A Love Like Salt (Mold)

From childhood we have all loved a good old yarn. If that is still the case storytellers and gripping tales to lure you into a world of make believe don’t come better than The Devil’s Violin Company. The master weaver of tales is Daniel Morden helped by three musicians/singers in this evening of enchantment.

The company transports you from an unprepossessing room into another world with just words,  music, some singing and a load of talent. There are no sets, no costumes or props but within minutes Daniel, the master storyteller has you in the palm of his hand. With subtlety and wry humour, with a raise of the eyebrow and a few theatrical gestures he brings alive beautiful palaces, dark and dangerous forests and about every emotion under the sun.

The entertainment takes some inspiration from the Knights of Camelot, Shakespeare’s King Lear and the French nobility asking the question “How much do you love me?” In the first of the stories Lear is cleverly linked with Cinderella in a moving tale of love and redemption.

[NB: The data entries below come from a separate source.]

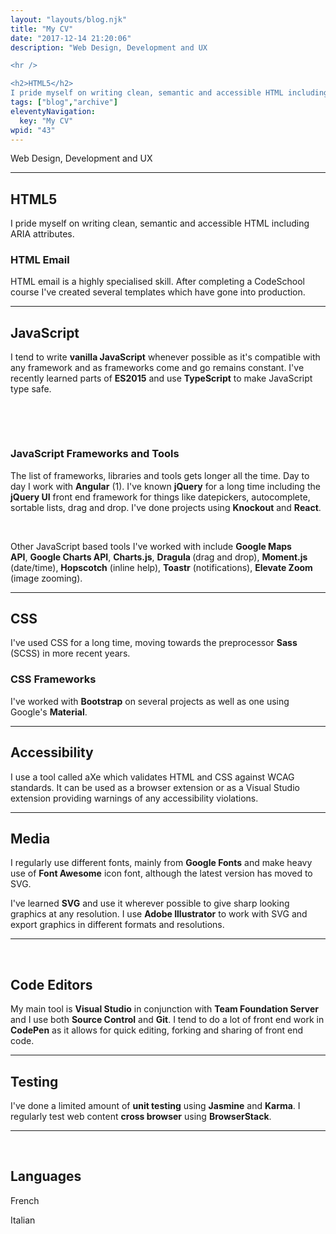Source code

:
 ```yaml
---
layout: "layouts/blog.njk"
title: "My CV"
date: "2017-12-14 21:20:06"
description: "Web Design, Development and UX

<hr />

<h2>HTML5</h2>
I pride myself on writing clean, semantic and accessible HTML including ARIA attributes"
tags: ["blog","archive"]
eleventyNavigation:
  key: "My CV"
wpid: "43"
---
```

Web Design, Development and UX

<hr />

<h2>HTML5</h2>
I pride myself on writing clean, semantic and accessible HTML including ARIA attributes.
<h3>HTML Email</h3>
HTML email is a highly specialised skill. After completing a CodeSchool course I've created several templates which have gone into production.

<hr />

<h2>JavaScript</h2>
I tend to write <strong>vanilla JavaScript</strong> whenever possible as it's compatible with any framework and as frameworks come and go remains constant. I've recently learned parts of <strong>ES2015</strong> and use <strong>TypeScript</strong> to make JavaScript type safe.

&nbsp;

&nbsp;
<h3>JavaScript Frameworks and Tools</h3>
The list of frameworks, libraries and tools gets longer all the time. Day to day I work with <strong>Angular</strong> (1). I've known <strong>jQuery</strong> for a long time including the <strong>jQuery UI</strong> front end framework for things like datepickers, autocomplete, sortable lists, drag and drop. I've done projects using <strong>Knockout</strong> and <strong>React</strong>.

&nbsp;

Other JavaScript based tools I've worked with include <strong>Google Maps API</strong>, <strong>Google Charts API</strong>, <strong>Charts.js</strong>, <strong>Dragula </strong>(drag and drop), <strong>Moment.js </strong>(date/time), <strong>Hopscotch</strong> (inline help), <strong>Toastr</strong> (notifications), <strong>Elevate Zoom</strong> (image zooming).

<hr />

<h2>CSS</h2>
I've used CSS for a long time, moving towards the preprocessor <strong>Sass</strong> (SCSS) in more recent years.
<h3>CSS Frameworks</h3>
I've worked with <strong>Bootstrap</strong> on several projects as well as one using Google's <strong>Material</strong>.

<hr />

<h2>Accessibility</h2>
I use a tool called aXe which validates HTML and CSS against WCAG standards. It can be used as a browser extension or as a Visual Studio extension providing warnings of any accessibility violations.

<hr />

<h2>Media</h2>
I regularly use different fonts, mainly from <strong>Google Fonts</strong> and make heavy use of <strong>Font Awesome</strong> icon font, although the latest version has moved to SVG.

I've learned <strong>SVG</strong> and use it wherever possible to give sharp looking graphics at any resolution. I use <strong>Adobe Illustrator</strong> to work with SVG and export graphics in different formats and resolutions.

<hr />

&nbsp;
<h2>Code Editors</h2>
My main tool is <strong>Visual Studio</strong> in conjunction with <strong>Team Foundation Server</strong> and I use both <strong>Source Control</strong> and <strong>Git</strong>. I tend to do a lot of front end work in <strong>CodePen</strong> as it allows for quick editing, forking and sharing of front end code.

<hr />

<h2>Testing</h2>
I've done a limited amount of <strong>unit testing</strong> using <strong>Jasmine</strong> and <strong>Karma</strong>. I regularly test web content <strong>cross browser</strong> using <strong>BrowserStack</strong>.

<hr />

&nbsp;
<h2>Languages</h2>
French

Italian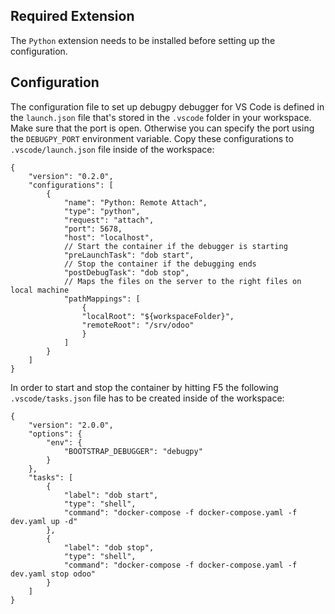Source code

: ## Required Extension

The `Python` extension needs to be installed before setting up the configuration.

## Configuration

The configuration file to set up debugpy debugger for VS Code is defined in the
`launch.json` file that's stored in the `.vscode` folder in your workspace. Make sure
that the port is open. Otherwise you can specify the port using the `DEBUGPY_PORT`
environment variable. Copy these configurations to `.vscode/launch.json` file inside of
the workspace:

```
{
    "version": "0.2.0",
    "configurations": [
        {
            "name": "Python: Remote Attach",
            "type": "python",
            "request": "attach",
            "port": 5678,
            "host": "localhost",
            // Start the container if the debugger is starting
            "preLaunchTask": "dob start",
            // Stop the container if the debugging ends
            "postDebugTask": "dob stop",
            // Maps the files on the server to the right files on local machine
            "pathMappings": [
                {
                "localRoot": "${workspaceFolder}",
                "remoteRoot": "/srv/odoo"
                }
            ]
        }
    ]
}
```

In order to start and stop the container by hitting F5 the following
`.vscode/tasks.json` file has to be created inside of the workspace:

```
{
    "version": "2.0.0",
    "options": {
        "env": {
            "BOOTSTRAP_DEBUGGER": "debugpy"
        }
    },
    "tasks": [
        {
            "label": "dob start",
            "type": "shell",
            "command": "docker-compose -f docker-compose.yaml -f dev.yaml up -d"
        },
        {
            "label": "dob stop",
            "type": "shell",
            "command": "docker-compose -f docker-compose.yaml -f dev.yaml stop odoo"
        }
    ]
}
```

The tales tell of kindness, cruelty, banishment, forgiveness and hope but most of all about true love. But there is nothing soppy here or ‘Once upon a time’. Pathos mixes with wry humour and the tension of the stories keep you in their grip.
Daniel Morden can certainly hold an audience spell bound thanks to his skill and he is delightfully supported by some wonderful musicians in Oliver Wilson-Dickson, Sarah Moody and Luke Carver Goss who link the stories, add drama to the tales and sometimes underscore the words with their stirring music.

Recommended for anyone over 12 it is an education for we men as we find out what women really want! The brochure promises a unique passionate and powerful performance and this show certainly delivers that. You may not be tucked into bed at the end of the stories but you will be contented and satisfied  from tales well told.